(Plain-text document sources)
▶

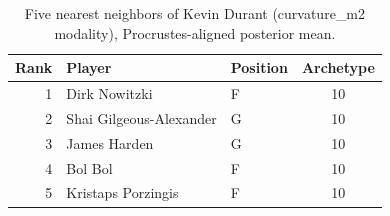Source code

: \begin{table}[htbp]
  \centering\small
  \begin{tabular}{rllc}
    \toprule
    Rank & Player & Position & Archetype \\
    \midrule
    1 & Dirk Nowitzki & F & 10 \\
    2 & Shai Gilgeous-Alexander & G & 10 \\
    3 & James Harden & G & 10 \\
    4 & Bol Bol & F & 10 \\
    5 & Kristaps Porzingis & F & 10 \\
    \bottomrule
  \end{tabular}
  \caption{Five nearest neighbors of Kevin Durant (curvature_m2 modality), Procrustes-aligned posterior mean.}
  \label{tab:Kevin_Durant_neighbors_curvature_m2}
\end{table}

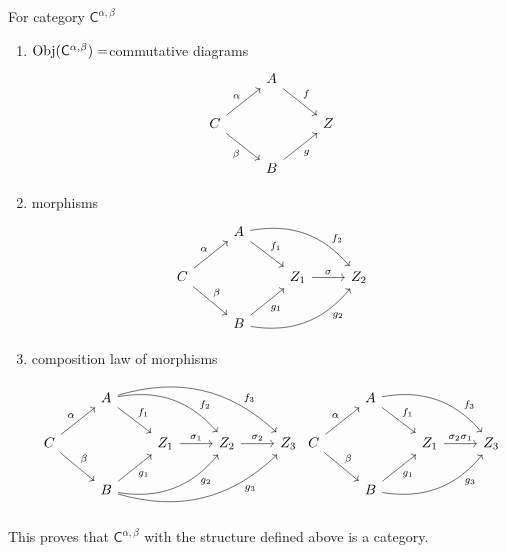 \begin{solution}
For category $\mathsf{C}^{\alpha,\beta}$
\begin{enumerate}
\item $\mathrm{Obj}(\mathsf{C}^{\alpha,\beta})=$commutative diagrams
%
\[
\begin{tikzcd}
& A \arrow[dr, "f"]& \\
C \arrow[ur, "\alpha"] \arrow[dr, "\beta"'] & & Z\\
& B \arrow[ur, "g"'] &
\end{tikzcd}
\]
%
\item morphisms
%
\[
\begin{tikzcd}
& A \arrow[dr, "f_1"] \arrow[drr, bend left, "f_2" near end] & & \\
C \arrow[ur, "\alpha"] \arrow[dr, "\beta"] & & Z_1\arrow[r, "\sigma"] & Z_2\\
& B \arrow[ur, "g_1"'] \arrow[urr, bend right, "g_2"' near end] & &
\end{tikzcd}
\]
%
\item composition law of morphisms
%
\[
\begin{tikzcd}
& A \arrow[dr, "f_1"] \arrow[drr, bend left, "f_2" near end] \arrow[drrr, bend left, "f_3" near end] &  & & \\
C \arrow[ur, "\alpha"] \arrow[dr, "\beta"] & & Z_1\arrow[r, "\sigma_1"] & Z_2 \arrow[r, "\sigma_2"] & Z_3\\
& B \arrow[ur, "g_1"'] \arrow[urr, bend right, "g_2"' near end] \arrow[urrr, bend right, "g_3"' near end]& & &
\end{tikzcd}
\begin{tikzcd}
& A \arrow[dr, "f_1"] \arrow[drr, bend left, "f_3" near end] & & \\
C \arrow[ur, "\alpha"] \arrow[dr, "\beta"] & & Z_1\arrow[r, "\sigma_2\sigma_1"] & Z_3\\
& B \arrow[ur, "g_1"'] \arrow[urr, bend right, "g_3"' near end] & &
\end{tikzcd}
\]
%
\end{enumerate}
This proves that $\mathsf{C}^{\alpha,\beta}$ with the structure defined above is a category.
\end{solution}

◀

--- ABOUT THIS EXERCISE ---
Print each line above exactly as it appears, excluding all images.

--- WRITTEN ANSWER ---
Source code

: \begin{table}[htbp]
  \centering\small
  \begin{tabular}{rllc}
    \toprule
    Rank & Player & Position & Archetype \\
    \midrule
    1 & Dirk Nowitzki & F & 10 \\
    2 & Shai Gilgeous-Alexander & G & 10 \\
    3 & James Harden & G & 10 \\
    4 & Bol Bol & F & 10 \\
    5 & Kristaps Porzingis & F & 10 \\
    \bottomrule
  \end{tabular}
  \caption{Five nearest neighbors of Kevin Durant (curvature_m2 modality), Procrustes-aligned posterior mean.}
  \label{tab:Kevin_Durant_neighbors_curvature_m2}
\end{table}

 \begin{solution}
For category $\mathsf{C}^{\alpha,\beta}$
\begin{enumerate}
\item $\mathrm{Obj}(\mathsf{C}^{\alpha,\beta})=$commutative diagrams
%
\[
\begin{tikzcd}
& A \arrow[dr, "f"]& \\
C \arrow[ur, "\alpha"] \arrow[dr, "\beta"'] & & Z\\
& B \arrow[ur, "g"'] &
\end{tikzcd}
\]
%
\item morphisms
%
\[
\begin{tikzcd}
& A \arrow[dr, "f_1"] \arrow[drr, bend left, "f_2" near end] & & \\
C \arrow[ur, "\alpha"] \arrow[dr, "\beta"] & & Z_1\arrow[r, "\sigma"] & Z_2\\
& B \arrow[ur, "g_1"'] \arrow[urr, bend right, "g_2"' near end] & &
\end{tikzcd}
\]
%
\item composition law of morphisms
%
\[
\begin{tikzcd}
& A \arrow[dr, "f_1"] \arrow[drr, bend left, "f_2" near end] \arrow[drrr, bend left, "f_3" near end] &  & & \\
C \arrow[ur, "\alpha"] \arrow[dr, "\beta"] & & Z_1\arrow[r, "\sigma_1"] & Z_2 \arrow[r, "\sigma_2"] & Z_3\\
& B \arrow[ur, "g_1"'] \arrow[urr, bend right, "g_2"' near end] \arrow[urrr, bend right, "g_3"' near end]& & &
\end{tikzcd}
\begin{tikzcd}
& A \arrow[dr, "f_1"] \arrow[drr, bend left, "f_3" near end] & & \\
C \arrow[ur, "\alpha"] \arrow[dr, "\beta"] & & Z_1\arrow[r, "\sigma_2\sigma_1"] & Z_3\\
& B \arrow[ur, "g_1"'] \arrow[urr, bend right, "g_3"' near end] & &
\end{tikzcd}
\]
%
\end{enumerate}
This proves that $\mathsf{C}^{\alpha,\beta}$ with the structure defined above is a category.
\end{solution}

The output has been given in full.